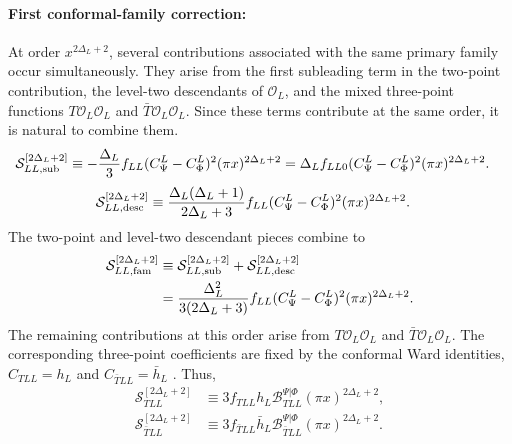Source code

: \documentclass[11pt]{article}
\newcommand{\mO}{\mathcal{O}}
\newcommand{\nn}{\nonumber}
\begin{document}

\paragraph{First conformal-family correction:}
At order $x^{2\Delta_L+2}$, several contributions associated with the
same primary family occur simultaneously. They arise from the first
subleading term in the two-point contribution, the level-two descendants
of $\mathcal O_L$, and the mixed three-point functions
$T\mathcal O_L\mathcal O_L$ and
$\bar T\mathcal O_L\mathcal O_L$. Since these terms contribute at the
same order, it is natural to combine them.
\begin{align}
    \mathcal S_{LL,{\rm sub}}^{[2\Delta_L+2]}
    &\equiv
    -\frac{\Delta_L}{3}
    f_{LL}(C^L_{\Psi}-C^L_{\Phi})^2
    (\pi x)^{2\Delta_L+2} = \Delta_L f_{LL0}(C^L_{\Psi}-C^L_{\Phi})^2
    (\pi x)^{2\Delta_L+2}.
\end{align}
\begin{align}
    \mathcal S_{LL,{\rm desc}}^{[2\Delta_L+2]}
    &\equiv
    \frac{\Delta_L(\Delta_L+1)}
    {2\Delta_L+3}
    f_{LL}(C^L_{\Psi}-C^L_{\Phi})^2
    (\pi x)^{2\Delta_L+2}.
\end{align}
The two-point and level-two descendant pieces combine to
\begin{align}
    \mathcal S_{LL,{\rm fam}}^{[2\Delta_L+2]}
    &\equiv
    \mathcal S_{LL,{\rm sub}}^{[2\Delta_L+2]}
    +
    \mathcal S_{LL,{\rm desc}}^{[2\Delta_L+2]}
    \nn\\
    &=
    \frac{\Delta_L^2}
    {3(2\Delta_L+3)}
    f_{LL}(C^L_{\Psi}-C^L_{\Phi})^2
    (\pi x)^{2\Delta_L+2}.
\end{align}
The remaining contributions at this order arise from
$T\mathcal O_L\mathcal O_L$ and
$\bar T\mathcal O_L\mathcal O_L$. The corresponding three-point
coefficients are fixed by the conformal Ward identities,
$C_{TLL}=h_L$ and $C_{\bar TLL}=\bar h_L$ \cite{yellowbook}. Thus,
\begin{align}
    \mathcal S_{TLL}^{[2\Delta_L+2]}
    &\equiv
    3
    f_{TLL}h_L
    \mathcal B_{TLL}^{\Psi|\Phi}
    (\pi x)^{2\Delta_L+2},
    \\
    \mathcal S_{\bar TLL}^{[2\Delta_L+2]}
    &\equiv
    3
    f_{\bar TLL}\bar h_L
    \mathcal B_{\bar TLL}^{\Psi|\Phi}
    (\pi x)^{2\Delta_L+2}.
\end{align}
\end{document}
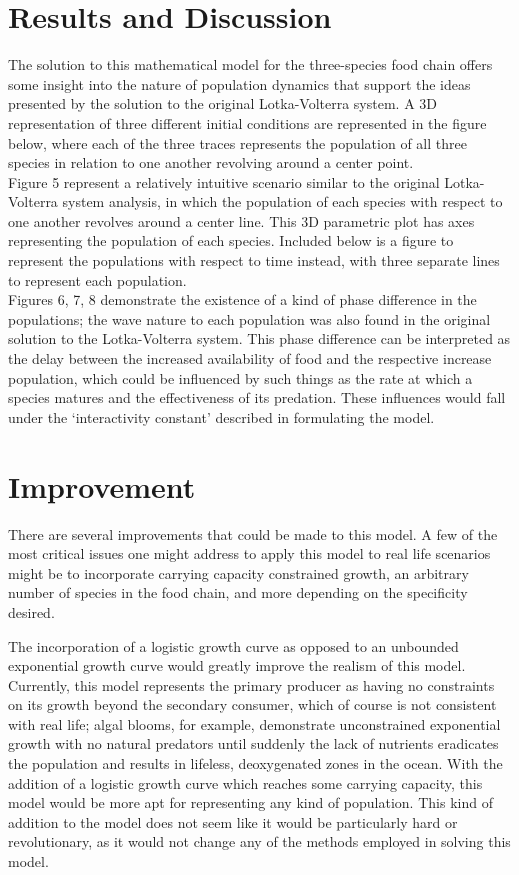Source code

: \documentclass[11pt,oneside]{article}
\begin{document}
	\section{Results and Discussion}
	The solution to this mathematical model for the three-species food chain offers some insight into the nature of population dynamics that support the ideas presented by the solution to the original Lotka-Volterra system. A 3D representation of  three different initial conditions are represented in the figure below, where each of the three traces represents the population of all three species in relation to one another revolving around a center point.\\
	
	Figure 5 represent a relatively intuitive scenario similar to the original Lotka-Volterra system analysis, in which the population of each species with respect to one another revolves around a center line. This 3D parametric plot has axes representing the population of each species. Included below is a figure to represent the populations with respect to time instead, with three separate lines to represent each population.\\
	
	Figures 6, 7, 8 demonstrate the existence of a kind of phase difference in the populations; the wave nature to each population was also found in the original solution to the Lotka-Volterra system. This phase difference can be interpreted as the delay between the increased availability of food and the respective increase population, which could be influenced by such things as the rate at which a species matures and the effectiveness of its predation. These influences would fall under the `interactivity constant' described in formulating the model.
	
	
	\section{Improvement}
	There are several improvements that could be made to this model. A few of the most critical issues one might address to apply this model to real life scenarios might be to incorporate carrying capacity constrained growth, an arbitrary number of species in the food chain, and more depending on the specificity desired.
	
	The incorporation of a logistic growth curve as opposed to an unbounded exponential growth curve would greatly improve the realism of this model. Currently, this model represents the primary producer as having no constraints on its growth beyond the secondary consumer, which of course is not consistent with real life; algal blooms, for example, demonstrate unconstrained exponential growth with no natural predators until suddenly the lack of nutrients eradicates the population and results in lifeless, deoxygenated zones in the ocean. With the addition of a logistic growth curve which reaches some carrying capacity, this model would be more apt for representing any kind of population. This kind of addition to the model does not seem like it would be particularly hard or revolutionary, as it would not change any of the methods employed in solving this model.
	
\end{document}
- - - - - - -
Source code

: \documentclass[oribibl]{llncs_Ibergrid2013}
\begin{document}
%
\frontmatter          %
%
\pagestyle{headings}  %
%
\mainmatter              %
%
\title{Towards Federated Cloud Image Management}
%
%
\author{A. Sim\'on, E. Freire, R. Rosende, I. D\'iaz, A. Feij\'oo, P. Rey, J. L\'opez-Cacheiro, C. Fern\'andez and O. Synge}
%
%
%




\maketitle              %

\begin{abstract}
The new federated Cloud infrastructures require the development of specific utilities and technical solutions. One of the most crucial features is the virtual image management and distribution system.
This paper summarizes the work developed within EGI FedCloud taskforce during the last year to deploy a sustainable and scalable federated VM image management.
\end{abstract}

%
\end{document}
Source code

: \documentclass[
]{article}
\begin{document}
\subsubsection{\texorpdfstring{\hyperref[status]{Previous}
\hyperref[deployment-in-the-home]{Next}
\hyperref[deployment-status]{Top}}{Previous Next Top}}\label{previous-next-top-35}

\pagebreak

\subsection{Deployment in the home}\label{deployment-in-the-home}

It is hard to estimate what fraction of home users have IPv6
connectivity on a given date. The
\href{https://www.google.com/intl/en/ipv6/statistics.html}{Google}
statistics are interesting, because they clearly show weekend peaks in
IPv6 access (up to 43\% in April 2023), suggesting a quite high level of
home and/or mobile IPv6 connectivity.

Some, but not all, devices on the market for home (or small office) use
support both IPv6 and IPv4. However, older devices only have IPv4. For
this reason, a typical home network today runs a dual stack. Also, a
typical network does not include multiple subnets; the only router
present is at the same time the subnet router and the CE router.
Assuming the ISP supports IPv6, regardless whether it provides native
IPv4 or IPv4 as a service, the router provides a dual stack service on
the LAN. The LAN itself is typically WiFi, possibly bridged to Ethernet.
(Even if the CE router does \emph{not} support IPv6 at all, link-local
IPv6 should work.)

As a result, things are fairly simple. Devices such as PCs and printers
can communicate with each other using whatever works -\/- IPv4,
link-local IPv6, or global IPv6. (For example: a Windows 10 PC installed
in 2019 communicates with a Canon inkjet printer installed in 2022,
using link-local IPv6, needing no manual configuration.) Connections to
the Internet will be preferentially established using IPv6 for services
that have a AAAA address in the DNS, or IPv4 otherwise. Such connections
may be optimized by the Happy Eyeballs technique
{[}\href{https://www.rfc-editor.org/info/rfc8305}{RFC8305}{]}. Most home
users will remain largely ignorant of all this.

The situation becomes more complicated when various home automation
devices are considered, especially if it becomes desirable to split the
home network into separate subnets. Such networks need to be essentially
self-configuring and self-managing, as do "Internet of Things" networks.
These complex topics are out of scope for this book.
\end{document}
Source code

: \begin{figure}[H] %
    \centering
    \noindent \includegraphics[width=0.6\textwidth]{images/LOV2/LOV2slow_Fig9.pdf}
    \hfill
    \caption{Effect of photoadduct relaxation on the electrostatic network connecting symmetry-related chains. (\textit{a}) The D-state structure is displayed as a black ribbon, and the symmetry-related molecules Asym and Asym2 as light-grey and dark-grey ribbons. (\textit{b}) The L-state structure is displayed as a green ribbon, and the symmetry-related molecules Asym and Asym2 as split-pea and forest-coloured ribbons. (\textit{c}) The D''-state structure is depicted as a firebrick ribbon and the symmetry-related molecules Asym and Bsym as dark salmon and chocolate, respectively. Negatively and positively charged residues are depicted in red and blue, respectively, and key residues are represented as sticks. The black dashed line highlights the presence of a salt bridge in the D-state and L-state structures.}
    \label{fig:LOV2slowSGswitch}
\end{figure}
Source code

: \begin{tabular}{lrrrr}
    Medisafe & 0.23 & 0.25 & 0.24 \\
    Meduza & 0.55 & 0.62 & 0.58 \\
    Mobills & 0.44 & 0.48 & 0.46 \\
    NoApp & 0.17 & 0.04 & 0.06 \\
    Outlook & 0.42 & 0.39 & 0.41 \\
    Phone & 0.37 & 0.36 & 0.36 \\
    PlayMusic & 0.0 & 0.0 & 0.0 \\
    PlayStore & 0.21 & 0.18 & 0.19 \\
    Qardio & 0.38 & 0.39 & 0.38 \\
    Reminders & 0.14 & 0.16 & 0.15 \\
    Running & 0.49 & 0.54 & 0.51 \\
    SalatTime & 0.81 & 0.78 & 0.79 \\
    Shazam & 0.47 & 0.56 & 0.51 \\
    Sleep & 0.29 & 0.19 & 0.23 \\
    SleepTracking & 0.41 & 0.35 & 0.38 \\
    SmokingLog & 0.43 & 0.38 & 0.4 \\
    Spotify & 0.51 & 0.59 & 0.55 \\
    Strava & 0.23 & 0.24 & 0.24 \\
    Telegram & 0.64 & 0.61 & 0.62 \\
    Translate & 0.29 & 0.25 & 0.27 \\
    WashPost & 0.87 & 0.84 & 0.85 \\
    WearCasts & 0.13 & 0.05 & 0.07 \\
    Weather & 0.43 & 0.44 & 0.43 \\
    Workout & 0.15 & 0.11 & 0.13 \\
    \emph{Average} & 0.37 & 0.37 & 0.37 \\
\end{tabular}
- - - - - - -
Aim of the task
Check the records above and copy each line that has the string "dual".

Task output
this reason, a typical home network today runs a dual stack. Also, a
IPv4 or IPv4 as a service, the router provides a dual stack service on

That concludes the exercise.